Dalla piantumazione di alberi da frutto alla protezione dell'iconica lucertola muraiola di Ibiza, fino alle indagini sull'inquinamento marino da plastica e sulle popolazioni di squali, IbizaPreservation ha continuato ad ampliare il suo fondamentale lavoro di conservazione in tutta Ibiza e Formentera.
Questa settimana, presso l'Ocean Drive Ibiza, la fondazione ha presentato il suo Rapporto Annuale 2025, rivelando che oltre 700.000 euro sono stati stanziati per programmi ambientali nell'ultimo anno, con un incremento del 12% rispetto al 2024. Dell'intero budget di 853.000 euro, l'82% è stato destinato direttamente ad azioni a tutela dell'ambiente.
Lungi dal concentrarsi su un'unica problematica, IbizaPreservation gestisce ora circa 20 progetti attivi che spaziano dall'agricoltura alla biodiversità, dalla conservazione marina alle iniziative di economia circolare e al monitoraggio della sostenibilità in tutte le isole.

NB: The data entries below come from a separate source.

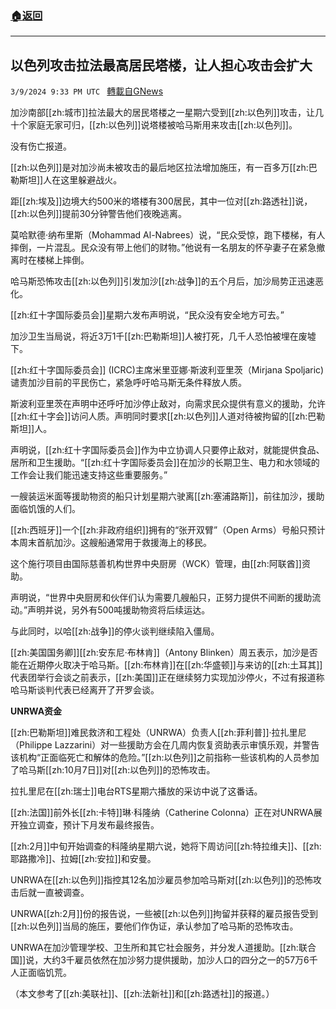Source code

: ###  [:house:返回](README.md)
---


## 以色列攻击拉法最高居民塔楼，让人担心攻击会扩大
`3/9/2024 9:33 PM UTC ` [轉載自GNews](https://gnews.org/articles/2380450)

加沙南部[[zh:城市]]拉法最大的居民塔楼之一星期六受到[[zh:以色列]]攻击，让几十个家庭无家可归，[[zh:以色列]]说塔楼被哈马斯用来攻击[[zh:以色列]]。

没有伤亡报道。

[[zh:以色列]]是对加沙尚未被攻击的最后地区拉法增加施压，有一百多万[[zh:巴勒斯坦]]人在这里躲避战火。

距[[zh:埃及]]边境大约500米的塔楼有300居民，其中一位对[[zh:路透社]]说，[[zh:以色列]]提前30分钟警告他们夜晚逃离。

莫哈默德·纳布里斯（Mohammad Al-Nabrees）说，“民众受惊，跑下楼梯，有人摔倒，一片混乱。民众没有带上他们的财物。”他说有一名朋友的怀孕妻子在紧急撤离时在楼梯上摔倒。

哈马斯恐怖攻击[[zh:以色列]]引发加沙[[zh:战争]]的五个月后，加沙局势正迅速恶化。

[[zh:红十字国际委员会]]星期六发布声明说，“民众没有安全地方可去。”

加沙卫生当局说，将近3万1千[[zh:巴勒斯坦]]人被打死，几千人恐怕被埋在废墟下。

[[zh:红十字国际委员会]] (ICRC)主席米里亚娜·斯波利亚里茨（Mirjana Spoljaric)谴责加沙目前的平民伤亡，紧急呼吁哈马斯无条件释放人质。

斯波利亚里茨在声明中还呼吁加沙停止敌对，向需求民众提供有意义的援助，允许[[zh:红十字会]]访问人质。声明同时要求[[zh:以色列]]人道对待被拘留的[[zh:巴勒斯坦]]人。

声明说，[[zh:红十字国际委员会]]作为中立协调人只要停止敌对，就能提供食品、居所和卫生援助。“[[zh:红十字国际委员会]]在加沙的长期卫生、电力和水领域的工作会让我们能迅速支持这些重要服务。”

一艘装运米面等援助物资的船只计划星期六驶离[[zh:塞浦路斯]]，前往加沙，援助面临饥饿的人们。

[[zh:西班牙]]一个[[zh:非政府组织]]拥有的“张开双臂”（Open Arms）号船只预计本周末首航加沙。这艘船通常用于救援海上的移民。

这个施行项目由国际慈善机构世界中央厨房（WCK）管理，由[[zh:阿联酋]]资助。

声明说，“世界中央厨房和伙伴们认为需要几艘船只，正努力提供不间断的援助流动。”声明并说，另外有500吨援助物资将后续运达。

与此同时，以哈[[zh:战争]]的停火谈判继续陷入僵局。

[[zh:美国国务卿]][[zh:安东尼·布林肯]]（Antony Blinken）周五表示，加沙是否能在近期停火取决于哈马斯。[[zh:布林肯]]在[[zh:华盛顿]]与来访的[[zh:土耳其]]代表团举行会谈之前表示，[[zh:美国]]正在继续努力实现加沙停火，不过有报道称哈马斯谈判代表已经离开了开罗会谈。

**UNRWA资金**

[[zh:巴勒斯坦]]难民救济和工程处（UNRWA）负责人[[zh:菲利普]]·拉扎里尼（Philippe Lazzarini）对一些援助方会在几周内恢复资助表示审慎乐观，并警告该机构“正面临死亡和解体的危险。”[[zh:以色列]]之前指称一些该机构的人员参加了哈马斯[[zh:10月7日]]对[[zh:以色列]]的恐怖攻击。

拉扎里尼在[[zh:瑞士]]电台RTS星期六播放的采访中说了这番话。

[[zh:法国]]前外长[[zh:卡特]]琳·科隆纳（Catherine Colonna）正在对UNRWA展开独立调查，预计下月发布最终报告。

[[zh:2月]]中旬开始调查的科隆纳星期六说，她将下周访问[[zh:特拉维夫]]、[[zh:耶路撒冷]]、拉姆[[zh:安拉]]和安曼。

UNRWA在[[zh:以色列]]指控其12名加沙雇员参加哈马斯对[[zh:以色列]]的恐怖攻击后就一直被调查。

UNRWA[[zh:2月]]份的报告说，一些被[[zh:以色列]]拘留并获释的雇员报告受到[[zh:以色列]]当局的施压，要他们作伪证，承认参加了哈马斯的恐怖攻击。

UNRWA在加沙管理学校、卫生所和其它社会服务，并分发人道援助。[[zh:联合国]]说，大约3千雇员依然在加沙努力提供援助，加沙人口的四分之一的57万6千人正面临饥荒。

（本文参考了[[zh:美联社]]、[[zh:法新社]]和[[zh:路透社]]的报道。）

Tra le novità più recenti c'è il Sembra Futur Forum, pensato per far conoscere alle giovani generazioni le tradizioni agricole di Ibiza e Formentera e incoraggiare un rinnovato interesse per il settore rurale delle isole. Un'altra nuova iniziativa, Tejiendo Futuro, sviluppata in collaborazione con Mallorca Preservation e Menorca Preservation con il supporto del gruppo di musica elettronica inglese Depeche Mode, indaga sull'inquinamento marino da plastica e promuove soluzioni di economia circolare nelle Baleari.
Nel frattempo, gli sforzi per la conservazione della lucertola muraiola, specie autoctona di Ibiza, si sono ampliati grazie al lavoro pratico sul campo e alle iniziative di sensibilizzazione del pubblico. È stato inoltre sviluppato un nuovo strumento digitale per aiutare residenti e visitatori a identificare la specie e a contribuire alla sua protezione.

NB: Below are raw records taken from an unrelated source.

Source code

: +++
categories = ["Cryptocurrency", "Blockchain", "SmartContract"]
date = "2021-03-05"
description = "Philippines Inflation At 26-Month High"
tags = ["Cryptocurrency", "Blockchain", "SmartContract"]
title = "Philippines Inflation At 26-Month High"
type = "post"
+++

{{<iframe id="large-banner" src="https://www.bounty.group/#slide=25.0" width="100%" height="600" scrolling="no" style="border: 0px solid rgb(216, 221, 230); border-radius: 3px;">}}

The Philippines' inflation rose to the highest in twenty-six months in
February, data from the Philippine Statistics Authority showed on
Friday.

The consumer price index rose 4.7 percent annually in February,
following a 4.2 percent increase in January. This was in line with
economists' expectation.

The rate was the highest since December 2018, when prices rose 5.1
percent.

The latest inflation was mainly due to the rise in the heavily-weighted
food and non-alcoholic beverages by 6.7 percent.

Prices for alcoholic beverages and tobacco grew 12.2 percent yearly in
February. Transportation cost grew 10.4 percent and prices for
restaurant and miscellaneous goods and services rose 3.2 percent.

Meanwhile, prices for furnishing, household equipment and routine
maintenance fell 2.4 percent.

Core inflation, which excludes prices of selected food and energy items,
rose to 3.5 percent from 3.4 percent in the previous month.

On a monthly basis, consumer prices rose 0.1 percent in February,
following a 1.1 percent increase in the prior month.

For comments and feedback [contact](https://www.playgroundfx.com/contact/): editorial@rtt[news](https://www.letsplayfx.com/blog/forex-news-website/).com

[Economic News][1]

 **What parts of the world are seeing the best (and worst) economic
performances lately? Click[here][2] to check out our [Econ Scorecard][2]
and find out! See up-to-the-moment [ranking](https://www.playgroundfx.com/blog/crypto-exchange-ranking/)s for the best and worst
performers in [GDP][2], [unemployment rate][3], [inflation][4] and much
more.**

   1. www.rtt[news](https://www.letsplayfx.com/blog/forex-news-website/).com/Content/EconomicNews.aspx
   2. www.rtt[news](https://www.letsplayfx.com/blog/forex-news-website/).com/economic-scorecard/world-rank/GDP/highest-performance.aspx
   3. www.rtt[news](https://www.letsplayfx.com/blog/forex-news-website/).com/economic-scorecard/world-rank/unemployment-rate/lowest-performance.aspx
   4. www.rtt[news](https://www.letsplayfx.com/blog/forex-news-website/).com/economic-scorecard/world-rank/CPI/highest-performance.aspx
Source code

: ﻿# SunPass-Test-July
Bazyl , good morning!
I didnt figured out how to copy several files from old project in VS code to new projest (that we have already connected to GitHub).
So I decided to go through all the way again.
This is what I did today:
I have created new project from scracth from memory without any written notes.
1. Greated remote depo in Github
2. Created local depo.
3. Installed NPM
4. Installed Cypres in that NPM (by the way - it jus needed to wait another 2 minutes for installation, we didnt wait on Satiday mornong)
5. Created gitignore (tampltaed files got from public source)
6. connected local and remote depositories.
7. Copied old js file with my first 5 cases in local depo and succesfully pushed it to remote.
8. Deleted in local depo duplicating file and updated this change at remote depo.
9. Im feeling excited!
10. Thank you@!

La fondazione ha inoltre continuato a sostenere la ricerca sulle praterie di Posidonia oceanica (nota anche come Erba di Nettuno) lungo la costa di Ibiza. Gli studi condotti a Talamanca e Cala Vadella continuano a mostrare livelli preoccupanti di degrado legati all'ancoraggio, agli scarichi e all'aumento della temperatura del mare, con alcune aree che ora risultano danneggiate per oltre il 50%.
I progetti di conservazione marina si sono estesi anche al largo. In collaborazione con GEN-GOB e l'Università di Oviedo, i ricercatori, utilizzando tecniche di analisi del DNA ambientale, hanno identificato otto specie di squali e razze nelle acque che circondano Ibiza e Formentera, tra cui mante e squali palombo.
Parallelamente all'attività scientifica, IbizaPreservation ha continuato a investire in progetti di sensibilizzazione della comunità e di sostenibilità alimentare. Il suo programma "Gastronomic Activists", volto a ridurre gli sprechi alimentari, si è ampliato attraverso workshop e sessioni di formazione per chef e professionisti del settore alberghiero e della ristorazione.
Nel corso della presentazione, la vicepresidente e co-fondatrice Serena Cook ha riflettuto su quanto l'organizzazione si sia evoluta dal suo lancio nel 2008. Quella che era nata come un modo per le persone di "restituire qualcosa" a Ibiza e Formentera si è trasformata in una piattaforma ambientale più tecnica e di più ampio respiro, con un'influenza crescente in tutte le isole.
La direttrice esecutiva Inma Saranova ha inoltre sottolineato la crescente pressione che grava su Ibiza e Formentera, evidenziando al contempo una comunità che, anno dopo anno, diventa sempre più consapevole e impegnata in campo ambientale.
Sebbene la raccolta fondi abbia subito un leggero calo nel 2025, IbizaPreservation ha scelto di mantenere ed espandere i progetti chiave attingendo alle riserve, semplificando al contempo i processi amministrativi per garantire che una quota maggiore delle risorse sia destinata ai programmi ambientali sul campo.